• **Task requirements**: Your reply should be an exact copy of the lines from the one that holds "Installed size for" to the end of the data below.

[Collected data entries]
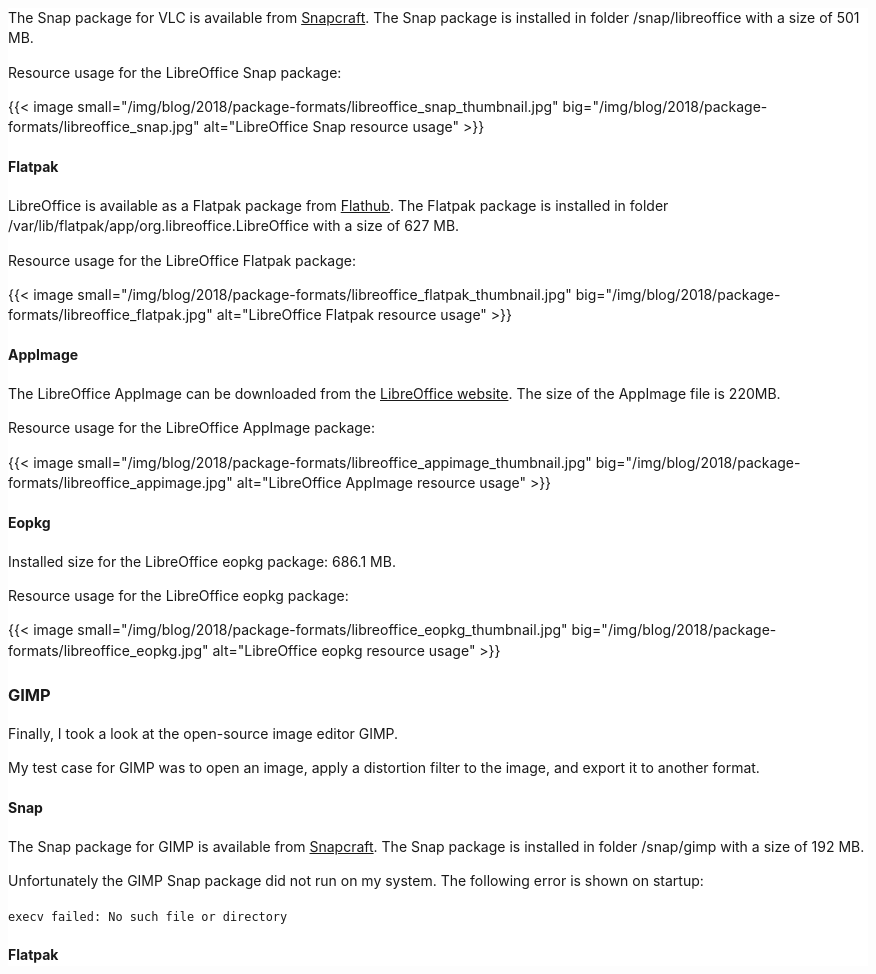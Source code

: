 The Snap package for VLC is available from [Snapcraft](https://snapcraft.io/libreoffice). The Snap package is installed in folder /snap/libreoffice with a size of 501 MB.

Resource usage for the LibreOffice Snap package:

{{< image small="/img/blog/2018/package-formats/libreoffice_snap_thumbnail.jpg" big="/img/blog/2018/package-formats/libreoffice_snap.jpg" alt="LibreOffice Snap resource usage" >}}


#### Flatpak

LibreOffice is available as a Flatpak package from [Flathub](https://flathub.org/apps/details/org.libreoffice.LibreOffice). The Flatpak package is installed in folder /var/lib/flatpak/app/org.libreoffice.LibreOffice with a size of 627 MB.

Resource usage for the LibreOffice Flatpak package:

{{< image small="/img/blog/2018/package-formats/libreoffice_flatpak_thumbnail.jpg" big="/img/blog/2018/package-formats/libreoffice_flatpak.jpg" alt="LibreOffice Flatpak resource usage" >}}

#### AppImage

The LibreOffice AppImage can be downloaded from the [LibreOffice website](https://www.libreoffice.org/download/appimage/). The size of the AppImage file is 220MB. 

Resource usage for the LibreOffice AppImage package:

{{< image small="/img/blog/2018/package-formats/libreoffice_appimage_thumbnail.jpg" big="/img/blog/2018/package-formats/libreoffice_appimage.jpg" alt="LibreOffice AppImage resource usage" >}}

#### Eopkg

Installed size for the LibreOffice eopkg package: 686.1 MB.

Resource usage for the LibreOffice eopkg package:

{{< image small="/img/blog/2018/package-formats/libreoffice_eopkg_thumbnail.jpg" big="/img/blog/2018/package-formats/libreoffice_eopkg.jpg" alt="LibreOffice eopkg resource usage" >}}

### GIMP

Finally, I took a look at the open-source image editor GIMP. 

My test case for GIMP was to open an image, apply a distortion filter to the image, and export it to another format. 

#### Snap

The Snap package for GIMP is available from [Snapcraft](https://snapcraft.io/gimp). The Snap package is installed in folder /snap/gimp with a size of 192 MB.

Unfortunately the GIMP Snap package did not run on my system. The following error is shown on startup:

```
execv failed: No such file or directory
```

#### Flatpak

• **Result of the exercise**:
Installed size for the LibreOffice eopkg package: 686.1 MB.

Resource usage for the LibreOffice eopkg package:

{{< image small="/img/blog/2018/package-formats/libreoffice_eopkg_thumbnail.jpg" big="/img/blog/2018/package-formats/libreoffice_eopkg.jpg" alt="LibreOffice eopkg resource usage" >}}

### GIMP

Finally, I took a look at the open-source image editor GIMP. 

My test case for GIMP was to open an image, apply a distortion filter to the image, and export it to another format. 

#### Snap

The Snap package for GIMP is available from [Snapcraft](https://snapcraft.io/gimp). The Snap package is installed in folder /snap/gimp with a size of 192 MB.

Unfortunately the GIMP Snap package did not run on my system. The following error is shown on startup:

```
execv failed: No such file or directory
```

#### Flatpak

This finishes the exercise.